Sixteen-year-old and not-so-openly gay Simon Spier prefers to save his drama for the school musical. But when an email falls into the wrong hands, his secret is at risk of being thrust into the spotlight. Now Simon is actually being blackmailed: if he doesn’t play wingman for class clown Martin, his sexual identity will become everyone’s business. Worse, the privacy of Blue, the pen name of the boy he’s been emailing, will be compromised.
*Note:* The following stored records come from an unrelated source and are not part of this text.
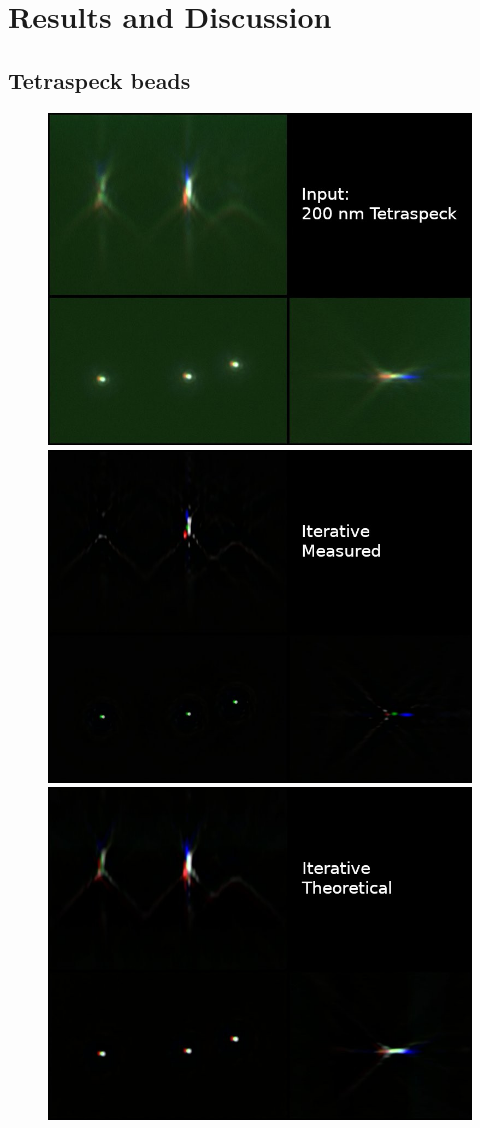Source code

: \section{Results and Discussion}

\subsection{Tetraspeck beads}

\begin{figure}
\centering
\includegraphics[width=.48\columnwidth]{Exp_7_Deconvolution/Figures/bcomposite/g_b_input}\\
\includegraphics[width=.48\columnwidth]{Exp_7_Deconvolution/Figures/bcomposite/g_b_iterc}
\includegraphics[width=.48\columnwidth]{Exp_7_Deconvolution/Figures/bcomposite/g_b_itert}\\

\end{figure}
With some messy dynamics emerging in his once tight-knit group of friends, and his email correspondence with Blue growing more flirtatious every day, Simon’s junior year has suddenly gotten all kinds of complicated. Now, change-averse Simon has to find a way to step out of his comfort zone before he’s pushed out—without alienating his friends, compromising himself, or fumbling a shot at happiness with the most confusing, adorable guy he’s never met.

The Cover:

The cover is just kind of okay for me. I don't dislike it, but I don't love it either. It's not really eye-catching, the headless thing is kind of weird. I do like the word bubble for the title, and the colors and grainy-ness work. But otherwise it's just kind of meh.


“Don’t you think everyone should have to come out? Why is straight the default? Everyone should have to declare one way or another, and it should be this big awkward thing whether you’re straight, gay, bi, or whatever. I’m just saying.” (Hardback, pg. 146) “White shouldn’t be the default any more than straight should be the default. There shouldn’t even be a default.” (Pg. 269)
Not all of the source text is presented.